Re: Pairwise Document Similarity

Posted by Niall Riddell <ni...@xspca.com>.
Thanks Grant and apologies for not actually reading the JIRA properly it was
not intended as a criticism of the excellent Recommender work in Taste.  I
see know that the intention is to improve performance for specific use
cases.

My intention is to build a scalable near duplicate document detection
capability using Mahout.  The use case that I'm researching will require a
scalable approach across a large corpus of documents (>50m and growing).  I
see that there is another thread today on this topic.

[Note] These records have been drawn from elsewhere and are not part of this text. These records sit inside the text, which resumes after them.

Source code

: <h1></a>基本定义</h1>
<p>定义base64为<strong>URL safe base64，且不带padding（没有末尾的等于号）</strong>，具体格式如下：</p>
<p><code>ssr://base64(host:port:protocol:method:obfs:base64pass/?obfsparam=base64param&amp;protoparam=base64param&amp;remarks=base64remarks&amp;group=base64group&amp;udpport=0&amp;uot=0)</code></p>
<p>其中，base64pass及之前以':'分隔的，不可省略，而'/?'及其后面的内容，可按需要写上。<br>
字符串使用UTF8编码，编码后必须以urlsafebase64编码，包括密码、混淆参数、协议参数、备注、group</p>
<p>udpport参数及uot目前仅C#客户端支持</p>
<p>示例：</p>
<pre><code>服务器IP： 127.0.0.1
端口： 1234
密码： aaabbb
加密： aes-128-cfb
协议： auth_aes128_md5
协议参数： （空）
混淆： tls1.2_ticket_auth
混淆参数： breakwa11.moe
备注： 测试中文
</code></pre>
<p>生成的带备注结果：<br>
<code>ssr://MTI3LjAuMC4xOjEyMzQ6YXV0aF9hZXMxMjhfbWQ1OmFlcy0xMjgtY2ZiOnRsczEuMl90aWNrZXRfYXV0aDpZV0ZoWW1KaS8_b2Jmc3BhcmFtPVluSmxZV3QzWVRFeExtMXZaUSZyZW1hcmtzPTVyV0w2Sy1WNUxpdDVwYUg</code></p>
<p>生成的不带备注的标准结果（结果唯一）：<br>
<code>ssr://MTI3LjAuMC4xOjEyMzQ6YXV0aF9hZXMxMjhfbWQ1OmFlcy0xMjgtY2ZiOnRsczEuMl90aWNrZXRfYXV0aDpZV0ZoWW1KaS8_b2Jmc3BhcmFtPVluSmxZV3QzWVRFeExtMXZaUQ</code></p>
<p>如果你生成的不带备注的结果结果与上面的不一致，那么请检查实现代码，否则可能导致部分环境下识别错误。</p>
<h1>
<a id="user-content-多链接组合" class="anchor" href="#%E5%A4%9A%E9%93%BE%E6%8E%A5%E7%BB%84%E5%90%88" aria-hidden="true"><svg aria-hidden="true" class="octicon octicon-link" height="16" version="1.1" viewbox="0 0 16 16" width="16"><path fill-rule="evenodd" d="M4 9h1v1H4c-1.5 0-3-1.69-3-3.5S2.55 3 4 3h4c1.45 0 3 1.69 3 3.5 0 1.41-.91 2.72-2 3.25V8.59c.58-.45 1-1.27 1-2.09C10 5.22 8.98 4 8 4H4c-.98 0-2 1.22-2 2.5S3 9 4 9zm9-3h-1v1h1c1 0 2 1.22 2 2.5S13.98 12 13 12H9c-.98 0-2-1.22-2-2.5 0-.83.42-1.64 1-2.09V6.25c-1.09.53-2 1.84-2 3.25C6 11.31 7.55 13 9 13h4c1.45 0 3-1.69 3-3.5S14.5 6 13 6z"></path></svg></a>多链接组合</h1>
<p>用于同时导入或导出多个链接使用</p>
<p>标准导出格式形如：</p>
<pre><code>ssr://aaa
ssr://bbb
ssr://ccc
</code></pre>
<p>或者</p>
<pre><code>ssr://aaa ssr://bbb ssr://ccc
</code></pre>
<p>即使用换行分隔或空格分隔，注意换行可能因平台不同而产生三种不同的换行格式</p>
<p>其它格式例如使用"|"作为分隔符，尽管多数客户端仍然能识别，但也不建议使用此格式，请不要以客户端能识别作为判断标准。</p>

I will go ahead and implement the solution as outlined in my original post
and delve further into the LSH implementation embedded in the clustering
code and share my findings with the community.  I'm looking to test this on
a large corpus using EMR in order to get a feeling for the timings

Cheers Niall

On Jul 23, 2011 7:55 AM, "Grant Ingersoll" <gs...@apache.org> wrote:
>
>
> On Jul 22, 2011, at 7:23 AM, Niall Riddell wrote:
> >
> >
> > I've gone through MIA and felt the the rowsimilarityjob was a
> > possibility, however I understand that a JIRA has been raised to make
> > this potentially less general and in it's current form it may not
> > match my performance/cost criteria (i.e. high/low).
>
> I don't think the goal of the JIRA issue is to make it less general, ti's
to make the cases that can benefit from smarter use of the co-occurrences
scale better.  I see no reason why the existing format can't also be
maintained for those similarity measures that can't benefit from more map
side calculation.
>
> -Grant
>

Re: Pairwise Document Similarity

Posted by Grant Ingersoll <gs...@apache.org>.
On Jul 22, 2011, at 7:23 AM, Niall Riddell wrote:
> 
> 
> I've gone through MIA and felt the the rowsimilarityjob was a
> possibility, however I understand that a JIRA has been raised to make
> this potentially less general and in it's current form it may not
> match my performance/cost criteria (i.e. high/low).

I don't think the goal of the JIRA issue is to make it less general, ti's to make the cases that can benefit from smarter use of the co-occurrences scale better.  I see no reason why the existing format can't also be maintained for those similarity measures that can't benefit from more map side calculation.

-Grant